Ricky Johnson’s family has now hired a private detective amid a seemingly stalled police investigation and an intense public debate about what happened to the men.

mcgeeney
Clayton McGeeney [R], who was found dead with his two friends at the back of a house in Kansas City, Missouri, on January 9. His fiancée, April Mahoney, discovered the bodies.

GoFundMe

Willis, an HIV research scientist, told police that he didn’t know the men were there until he was alerted by McGeeney’s fiancée.

Police have said they are not treating the deaths as homicides. A GoFundMe fundraising page has been set up to cover funeral expenses for each of the three men.

Willis’ attorney, John Picerno, said his client “had absolutely nothing to do with the deaths of his three friends.”

“He’s grieving, he’s had to move out of his home, he’s had to shut down his social media, he’s taking leave of absence from his job, so it’s really affected him,” Picerno told KCTV in Kansas City on January 24.

Picerno said that after the friends went to his house following the Chiefs’ game, Willis decided to sleep on his couch and said goodnight to his friends at around 2 a.m.

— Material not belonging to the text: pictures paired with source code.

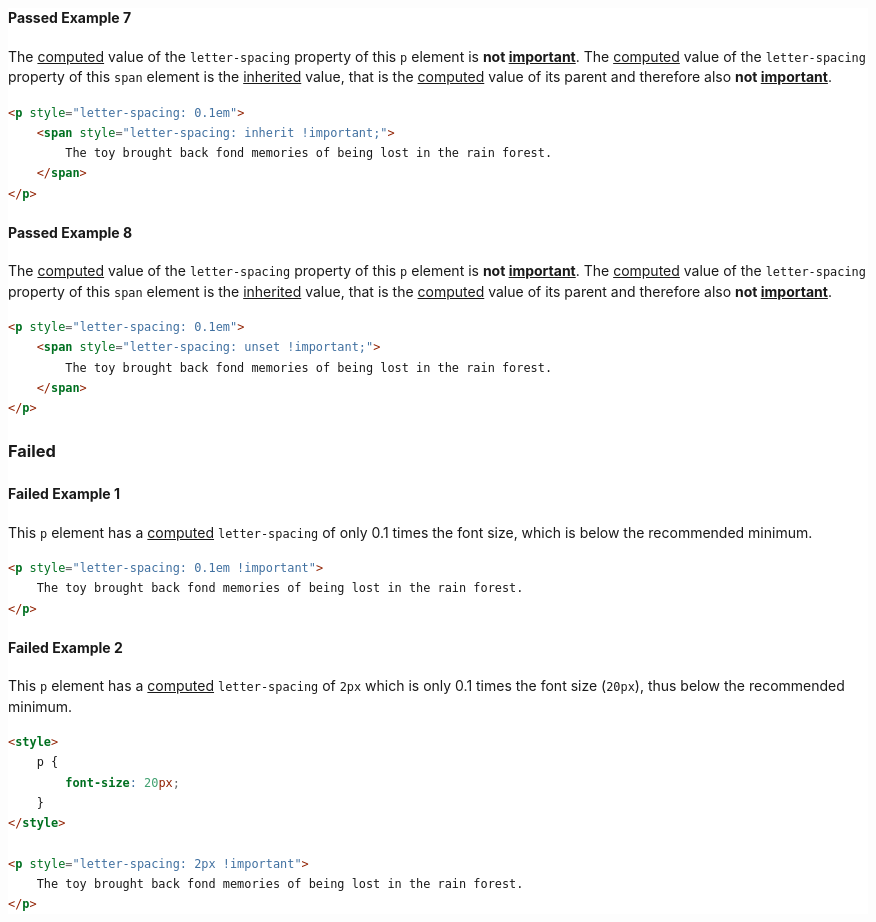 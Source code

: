 #### Passed Example 7

The [computed][] value of the `letter-spacing` property of this `p` element is **not [important][]**. The [computed][] value of the `letter-spacing` property of this `span` element is the [inherited][] value, that is the [computed][] value of its parent and therefore also **not [important][]**.

```html
<p style="letter-spacing: 0.1em">
	<span style="letter-spacing: inherit !important;">
		The toy brought back fond memories of being lost in the rain forest.
	</span>
</p>
```

#### Passed Example 8

The [computed][] value of the `letter-spacing` property of this `p` element is **not [important][]**. The [computed][] value of the `letter-spacing` property of this `span` element is the [inherited][] value, that is the [computed][] value of its parent and therefore also **not [important][]**.

```html
<p style="letter-spacing: 0.1em">
	<span style="letter-spacing: unset !important;">
		The toy brought back fond memories of being lost in the rain forest.
	</span>
</p>
```

### Failed

#### Failed Example 1

This `p` element has a [computed][] `letter-spacing` of only 0.1 times the font size, which is below the recommended minimum.

```html
<p style="letter-spacing: 0.1em !important">
	The toy brought back fond memories of being lost in the rain forest.
</p>
```

#### Failed Example 2

This `p` element has a [computed][] `letter-spacing` of `2px` which is only 0.1 times the font size (`20px`), thus below the recommended minimum.

```html
<style>
	p {
		font-size: 20px;
	}
</style>

<p style="letter-spacing: 2px !important">
	The toy brought back fond memories of being lost in the rain forest.
</p>
```


[author origin]: https://www.w3.org/TR/css-cascade-4/#cascade-origin-author 'CSS Cascading and Inheritance Level 4 (Working draft) - Cascading Origins - Author Origin'
[cascade sort]: https://www.w3.org/TR/css-cascade-4/#cascade-sort 'CSS Cascading and Inheritance Level 4 (Working draft) - Cascade Sort'
[cascaded]: https://www.w3.org/TR/css-cascade-4/#cascaded 'CSS Cascading and Inheritance Level 4 (Working draft) - Cascaded Values'
[computed]: https://www.w3.org/TR/css-cascade-4/#computed 'CSS Cascading and Inheritance Level 4 (Working draft) - Computed Values'
[declared]: https://www.w3.org/TR/css-cascade-4/#declared 'CSS Cascading and Inheritance Level 4 (Working draft) - Declared Values'
[font-size]: https://www.w3.org/TR/css-fonts-4/#propdef-font-size 'CSS Fonts Module Level 4 (Working draft) - Font size: the font-size property'
[important]: https://www.w3.org/TR/css-cascade-4/#importance 'CSS Cascading and Inheritance Level 4 (Working draft) - Importance'
[inherited]: https://www.w3.org/TR/css-cascade-4/#inheriting 'CSS Cascading and Inheritance Level 4 (Working draft) - Inherited Values'
[letter-spacing]: https://www.w3.org/TR/css-text-3/#propdef-letter-spacing 'CSS Text Module Level 3 - Tracking: the letter-spacing property'
[normal]: https://www.w3.org/TR/css-cascade-4/#normal 'CSS Cascading and Inheritance Level 4 (Working draft) - Normal declarations'
[sc1412]: https://www.w3.org/TR/WCAG21/#text-spacing 'Success Criterion 1.4.12 Text Spacing'
[sc148]: https://www.w3.org/TR/WCAG21/#visual-presentation 'Success Criterion 1.4.8 Visual Presentation'
[specificity]: https://www.w3.org/TR/selectors/#specificity 'CSS Selectors Level 4 (Working draft) - Specificity'
[user origin]: https://www.w3.org/TR/css-cascade-4/#cascade-origin-user 'CSS Cascading and Inheritance Level 4 (Working draft) - Cascading Origins - User Origin'
[user agent origin]: https://www.w3.org/TR/css-cascade-4/#cascade-origin-ua 'CSS Cascading and Inheritance Level 4 (Working draft) - Cascading Origins - User Agent Origin'
[visible]: #visible 'Definition of visible'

“He thought that they left out the front door,” Picerno told KCTV.

Asked why Willis didn’t check for them in the backyard, Picerno said he had no reason to go out into the backyard, and he didn’t know anyone was there.

The medical examiner’s office has yet to determine a cause of death.

April Mahoney, McGeeney’s fiancée, went to the house on January 9 and found the first body. She then called police.

On January 9, Captain Jake Becchina of the Kansas City Police Department said in a statement to Fox News Digital: “First and foremost, this case is 100% NOT being investigated as a homicide. There have not been any arrests [or] charges, and no one is in custody.

“There are no specific threats or concerns for the surrounding community at this time.

“The resident at the house was cooperative with detectives the day the deceased were discovered.”